Copy out the lines below that hold the word "other".

(PROVIDED MATERIAL)

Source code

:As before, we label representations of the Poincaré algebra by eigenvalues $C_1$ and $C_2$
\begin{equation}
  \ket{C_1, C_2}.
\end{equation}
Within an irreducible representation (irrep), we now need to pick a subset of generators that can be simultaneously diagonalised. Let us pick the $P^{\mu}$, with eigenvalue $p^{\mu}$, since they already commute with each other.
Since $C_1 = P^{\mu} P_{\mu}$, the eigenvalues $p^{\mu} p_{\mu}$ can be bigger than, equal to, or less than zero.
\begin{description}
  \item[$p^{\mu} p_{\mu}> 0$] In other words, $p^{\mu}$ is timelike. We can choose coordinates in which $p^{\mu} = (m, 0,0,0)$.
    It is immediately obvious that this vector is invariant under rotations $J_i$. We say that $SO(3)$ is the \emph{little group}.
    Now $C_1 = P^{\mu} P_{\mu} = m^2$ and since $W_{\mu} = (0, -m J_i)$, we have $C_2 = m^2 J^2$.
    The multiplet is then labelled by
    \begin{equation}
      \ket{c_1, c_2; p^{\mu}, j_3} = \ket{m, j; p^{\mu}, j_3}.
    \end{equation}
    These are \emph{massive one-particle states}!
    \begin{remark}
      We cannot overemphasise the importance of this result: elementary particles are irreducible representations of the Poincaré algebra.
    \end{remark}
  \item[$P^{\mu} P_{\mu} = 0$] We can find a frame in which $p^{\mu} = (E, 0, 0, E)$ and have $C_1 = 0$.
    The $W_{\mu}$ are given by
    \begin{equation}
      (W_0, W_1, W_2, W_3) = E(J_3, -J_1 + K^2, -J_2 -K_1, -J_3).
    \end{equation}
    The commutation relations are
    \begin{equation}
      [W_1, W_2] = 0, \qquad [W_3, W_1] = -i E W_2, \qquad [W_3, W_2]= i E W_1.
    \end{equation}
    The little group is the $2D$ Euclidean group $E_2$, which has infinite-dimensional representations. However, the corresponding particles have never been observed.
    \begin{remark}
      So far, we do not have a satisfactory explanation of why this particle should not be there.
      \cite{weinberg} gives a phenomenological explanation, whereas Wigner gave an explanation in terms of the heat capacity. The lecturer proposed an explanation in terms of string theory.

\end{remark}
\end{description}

(End PROVIDED MATERIAL)

RESULT:
Within an irreducible representation (irrep), we now need to pick a subset of generators that can be simultaneously diagonalised. Let us pick the $P^{\mu}$, with eigenvalue $p^{\mu}$, since they already commute with each other.
  \item[$p^{\mu} p_{\mu}> 0$] In other words, $p^{\mu}$ is timelike. We can choose coordinates in which $p^{\mu} = (m, 0,0,0)$.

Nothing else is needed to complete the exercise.